Operational Considerations
Protection of Webhook URL
If the Webhook URL leaks, anyone can send fake notifications. It's safe to check the configuration file permissions periodically.
ls -la /usr/local/etc/ssh-notify.conf
# -rw------- 1 root root ... ssh-notify.conf ← Must be 600
Use alongside logs
This mechanism is for "awareness" and does not replace audit logs. It is recommended to use it alongside /var/log/secure.
sudo grep "Accepted" /var/log/secure
Risk of silent notification failure
Since curl is backgrounded and optional is used, no one will notice if sending fails.

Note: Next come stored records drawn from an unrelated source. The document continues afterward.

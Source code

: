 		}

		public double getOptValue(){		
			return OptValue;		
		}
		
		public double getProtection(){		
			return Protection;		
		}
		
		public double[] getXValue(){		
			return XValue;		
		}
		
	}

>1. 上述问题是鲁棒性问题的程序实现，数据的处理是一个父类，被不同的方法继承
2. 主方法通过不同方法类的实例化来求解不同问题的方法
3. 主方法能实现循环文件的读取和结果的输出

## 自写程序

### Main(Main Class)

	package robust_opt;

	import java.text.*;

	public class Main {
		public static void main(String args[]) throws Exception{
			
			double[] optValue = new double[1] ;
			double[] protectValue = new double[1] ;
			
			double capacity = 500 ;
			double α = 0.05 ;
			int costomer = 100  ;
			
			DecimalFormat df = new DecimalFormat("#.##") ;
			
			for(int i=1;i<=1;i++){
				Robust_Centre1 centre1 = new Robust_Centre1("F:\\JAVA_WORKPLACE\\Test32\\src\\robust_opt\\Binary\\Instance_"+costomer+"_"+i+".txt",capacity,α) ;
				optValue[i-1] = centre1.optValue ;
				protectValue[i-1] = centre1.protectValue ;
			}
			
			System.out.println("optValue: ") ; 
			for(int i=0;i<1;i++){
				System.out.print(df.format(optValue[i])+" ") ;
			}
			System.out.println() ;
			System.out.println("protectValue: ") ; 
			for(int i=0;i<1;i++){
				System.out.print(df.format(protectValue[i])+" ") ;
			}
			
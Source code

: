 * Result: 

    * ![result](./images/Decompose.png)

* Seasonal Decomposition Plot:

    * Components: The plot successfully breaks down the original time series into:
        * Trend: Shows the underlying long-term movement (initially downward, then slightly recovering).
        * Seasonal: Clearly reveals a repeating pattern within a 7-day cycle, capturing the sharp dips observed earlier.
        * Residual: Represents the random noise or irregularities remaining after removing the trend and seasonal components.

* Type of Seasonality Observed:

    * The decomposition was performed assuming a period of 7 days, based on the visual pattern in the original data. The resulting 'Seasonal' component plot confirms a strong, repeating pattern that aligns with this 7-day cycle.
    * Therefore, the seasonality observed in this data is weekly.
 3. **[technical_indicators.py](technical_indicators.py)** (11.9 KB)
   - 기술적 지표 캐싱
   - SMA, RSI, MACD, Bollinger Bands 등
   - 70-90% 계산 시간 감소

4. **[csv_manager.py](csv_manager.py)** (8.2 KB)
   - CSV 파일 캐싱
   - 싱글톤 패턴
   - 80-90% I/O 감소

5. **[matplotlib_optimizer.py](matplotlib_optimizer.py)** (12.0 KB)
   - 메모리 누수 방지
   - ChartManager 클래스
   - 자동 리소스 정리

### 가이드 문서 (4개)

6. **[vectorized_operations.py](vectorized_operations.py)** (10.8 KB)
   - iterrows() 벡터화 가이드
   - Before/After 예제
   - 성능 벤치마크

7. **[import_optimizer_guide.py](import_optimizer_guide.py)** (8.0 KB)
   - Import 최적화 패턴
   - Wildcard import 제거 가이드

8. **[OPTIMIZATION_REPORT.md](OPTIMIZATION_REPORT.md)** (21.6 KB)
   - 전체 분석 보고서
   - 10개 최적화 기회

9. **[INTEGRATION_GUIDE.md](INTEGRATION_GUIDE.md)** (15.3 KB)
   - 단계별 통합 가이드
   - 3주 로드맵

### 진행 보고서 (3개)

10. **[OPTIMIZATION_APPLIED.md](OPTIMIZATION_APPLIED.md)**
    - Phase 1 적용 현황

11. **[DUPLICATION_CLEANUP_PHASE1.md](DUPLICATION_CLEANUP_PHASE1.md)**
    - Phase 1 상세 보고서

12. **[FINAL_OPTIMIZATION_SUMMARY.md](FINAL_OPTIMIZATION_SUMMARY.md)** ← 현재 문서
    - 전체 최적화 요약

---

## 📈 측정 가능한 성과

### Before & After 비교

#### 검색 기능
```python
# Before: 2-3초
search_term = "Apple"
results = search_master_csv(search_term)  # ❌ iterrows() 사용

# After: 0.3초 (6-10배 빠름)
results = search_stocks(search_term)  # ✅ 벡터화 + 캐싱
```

If you are worried, adding a cron job for periodic test notifications is recommended.
Example of cron for periodic testing
# Send a test notification at 9 AM every day
0 9 * * * /usr/local/bin/ssh-login-notify-test.sh
Summary
- You can detect all SSH/SCP/SFTP logins using PAM's
pam_exec.so - With
optionalsetting, SSH connections won't be blocked even if notifications fail - Zero login delay with background curl execution
- Three files to create, can be introduced in 10 minutes
It is a mechanism that can be easily introduced as a first step toward "getting noticed." If full-scale intrusion detection is needed, consider dedicated tools like OSSEC.